_Task to complete_: The answer is the full set of records below, transcribed exactly.

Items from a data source

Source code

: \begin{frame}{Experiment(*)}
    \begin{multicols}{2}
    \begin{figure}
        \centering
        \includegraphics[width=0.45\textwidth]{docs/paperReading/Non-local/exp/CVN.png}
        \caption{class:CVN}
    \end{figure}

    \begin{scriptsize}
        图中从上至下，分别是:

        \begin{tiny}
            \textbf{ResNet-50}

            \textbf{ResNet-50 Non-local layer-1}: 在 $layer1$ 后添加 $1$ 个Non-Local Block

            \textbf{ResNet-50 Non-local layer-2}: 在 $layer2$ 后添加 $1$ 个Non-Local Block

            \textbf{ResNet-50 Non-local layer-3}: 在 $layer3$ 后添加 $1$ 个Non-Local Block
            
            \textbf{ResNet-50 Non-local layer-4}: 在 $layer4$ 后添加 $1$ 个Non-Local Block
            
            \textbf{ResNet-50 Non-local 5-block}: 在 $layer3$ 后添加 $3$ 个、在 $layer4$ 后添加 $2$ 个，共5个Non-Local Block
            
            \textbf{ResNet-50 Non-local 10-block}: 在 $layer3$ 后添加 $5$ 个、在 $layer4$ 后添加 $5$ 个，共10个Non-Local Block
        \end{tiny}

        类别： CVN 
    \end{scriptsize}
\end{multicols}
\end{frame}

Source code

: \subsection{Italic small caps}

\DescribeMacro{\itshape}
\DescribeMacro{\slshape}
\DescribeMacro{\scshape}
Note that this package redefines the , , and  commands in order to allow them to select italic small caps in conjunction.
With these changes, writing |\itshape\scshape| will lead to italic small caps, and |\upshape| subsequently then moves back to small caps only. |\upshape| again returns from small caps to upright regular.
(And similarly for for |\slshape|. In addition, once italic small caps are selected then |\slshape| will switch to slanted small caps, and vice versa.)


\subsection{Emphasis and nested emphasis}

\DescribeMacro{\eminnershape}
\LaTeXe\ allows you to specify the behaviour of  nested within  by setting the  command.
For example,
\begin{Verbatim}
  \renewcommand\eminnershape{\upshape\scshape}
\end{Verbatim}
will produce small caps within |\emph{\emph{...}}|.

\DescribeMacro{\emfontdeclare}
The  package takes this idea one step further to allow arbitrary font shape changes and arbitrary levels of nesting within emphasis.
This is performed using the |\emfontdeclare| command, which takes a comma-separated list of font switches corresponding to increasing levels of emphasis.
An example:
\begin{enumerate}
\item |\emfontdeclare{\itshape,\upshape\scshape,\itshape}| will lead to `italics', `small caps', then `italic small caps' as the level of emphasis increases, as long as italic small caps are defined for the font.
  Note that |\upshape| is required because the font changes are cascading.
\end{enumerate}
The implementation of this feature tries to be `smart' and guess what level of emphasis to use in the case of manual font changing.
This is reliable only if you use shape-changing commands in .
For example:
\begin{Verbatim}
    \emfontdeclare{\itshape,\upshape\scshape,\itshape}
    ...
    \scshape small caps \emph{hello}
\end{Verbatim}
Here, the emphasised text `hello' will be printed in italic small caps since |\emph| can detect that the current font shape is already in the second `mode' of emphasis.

_Solution for this problem_:
Source code

: \begin{frame}{Experiment(*)}
    \begin{multicols}{2}
    \begin{figure}
        \centering
        \includegraphics[width=0.45\textwidth]{docs/paperReading/Non-local/exp/CVN.png}
        \caption{class:CVN}
    \end{figure}

    \begin{scriptsize}
        图中从上至下，分别是:

        \begin{tiny}
            \textbf{ResNet-50}

            \textbf{ResNet-50 Non-local layer-1}: 在 $layer1$ 后添加 $1$ 个Non-Local Block

            \textbf{ResNet-50 Non-local layer-2}: 在 $layer2$ 后添加 $1$ 个Non-Local Block

            \textbf{ResNet-50 Non-local layer-3}: 在 $layer3$ 后添加 $1$ 个Non-Local Block
            
            \textbf{ResNet-50 Non-local layer-4}: 在 $layer4$ 后添加 $1$ 个Non-Local Block
            
            \textbf{ResNet-50 Non-local 5-block}: 在 $layer3$ 后添加 $3$ 个、在 $layer4$ 后添加 $2$ 个，共5个Non-Local Block
            
            \textbf{ResNet-50 Non-local 10-block}: 在 $layer3$ 后添加 $5$ 个、在 $layer4$ 后添加 $5$ 个，共10个Non-Local Block
        \end{tiny}

        类别： CVN 
    \end{scriptsize}
\end{multicols}
\end{frame}

Source code

: \subsection{Italic small caps}

\DescribeMacro{\itshape}
\DescribeMacro{\slshape}
\DescribeMacro{\scshape}
Note that this package redefines the , , and  commands in order to allow them to select italic small caps in conjunction.
With these changes, writing |\itshape\scshape| will lead to italic small caps, and |\upshape| subsequently then moves back to small caps only. |\upshape| again returns from small caps to upright regular.
(And similarly for for |\slshape|. In addition, once italic small caps are selected then |\slshape| will switch to slanted small caps, and vice versa.)


\subsection{Emphasis and nested emphasis}

\DescribeMacro{\eminnershape}
\LaTeXe\ allows you to specify the behaviour of  nested within  by setting the  command.
For example,
\begin{Verbatim}
  \renewcommand\eminnershape{\upshape\scshape}
\end{Verbatim}
will produce small caps within |\emph{\emph{...}}|.

\DescribeMacro{\emfontdeclare}
The  package takes this idea one step further to allow arbitrary font shape changes and arbitrary levels of nesting within emphasis.
This is performed using the |\emfontdeclare| command, which takes a comma-separated list of font switches corresponding to increasing levels of emphasis.
An example:
\begin{enumerate}
\item |\emfontdeclare{\itshape,\upshape\scshape,\itshape}| will lead to `italics', `small caps', then `italic small caps' as the level of emphasis increases, as long as italic small caps are defined for the font.
  Note that |\upshape| is required because the font changes are cascading.
\end{enumerate}
The implementation of this feature tries to be `smart' and guess what level of emphasis to use in the case of manual font changing.
This is reliable only if you use shape-changing commands in .
For example:
\begin{Verbatim}
    \emfontdeclare{\itshape,\upshape\scshape,\itshape}
    ...
    \scshape small caps \emph{hello}
\end{Verbatim}
Here, the emphasised text `hello' will be printed in italic small caps since |\emph| can detect that the current font shape is already in the second `mode' of emphasis.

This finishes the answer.